Please determine the number of lines in the material below that contain the word "фактор", and state it alone.
START Source material
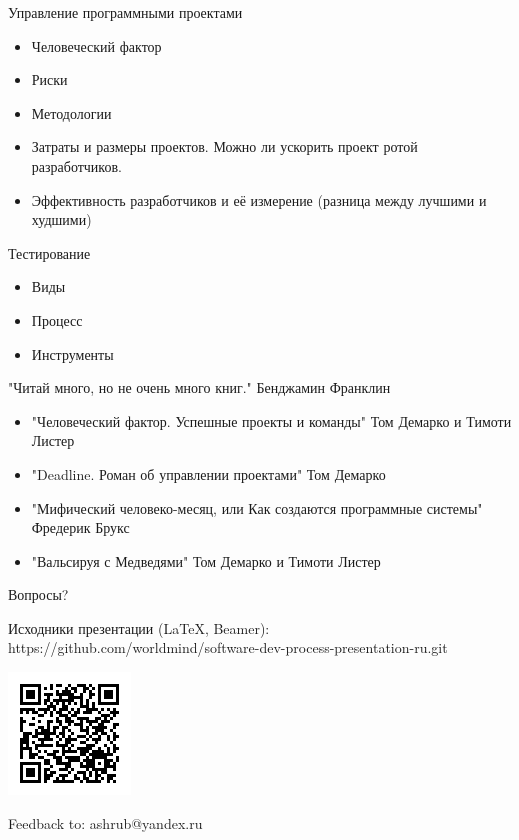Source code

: \documentclass[aspectratio=169]{beamer}
\begin{document}
\begin{frame}{Управление программными проектами}
\begin{itemize}
\item Человеческий фактор
\pause
\item Риски
\pause
\item Методологии
\pause
\item Затраты и размеры проектов. Можно ли ускорить проект ротой разработчиков.
\pause
\item Эффективность разработчиков и её измерение (разница между лучшими и худшими)
\end{itemize}
\end{frame}

\begin{frame}{Тестирование}
\begin{itemize}
\item Виды
\pause
\item Процесс
\pause
\item Инструменты
\end{itemize}
\end{frame}

\begin{frame}{"Читай много, но не очень много книг." Бенджамин Франклин}
\begin{itemize}
\item "Человеческий фактор. Успешные проекты и команды" Том Демарко и Тимоти Листер
\pause
\item "Deadline. Роман об управлении проектами" Том Демарко
\pause
\item "Мифический человеко-месяц, или Как создаются программные системы" Фредерик Брукс
\pause
\item "Вальсируя с Медведями" Том Демарко и Тимоти Листер
\end{itemize}
\end{frame}

\begin{frame}{Вопросы?}
\begin{block}{Исходники презентации (LaTeX, Beamer):}
https://github.com/worldmind/software-dev-process-presentation-ru.git
\begin{center}
\includegraphics{qr-git-url.png}
\end{center}
\end{block}
\begin{block}{Feedback to: ashrub@yandex.ru}
\end{block}

\end{frame}
\end{document}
END Source material
• **Exercise answer**
2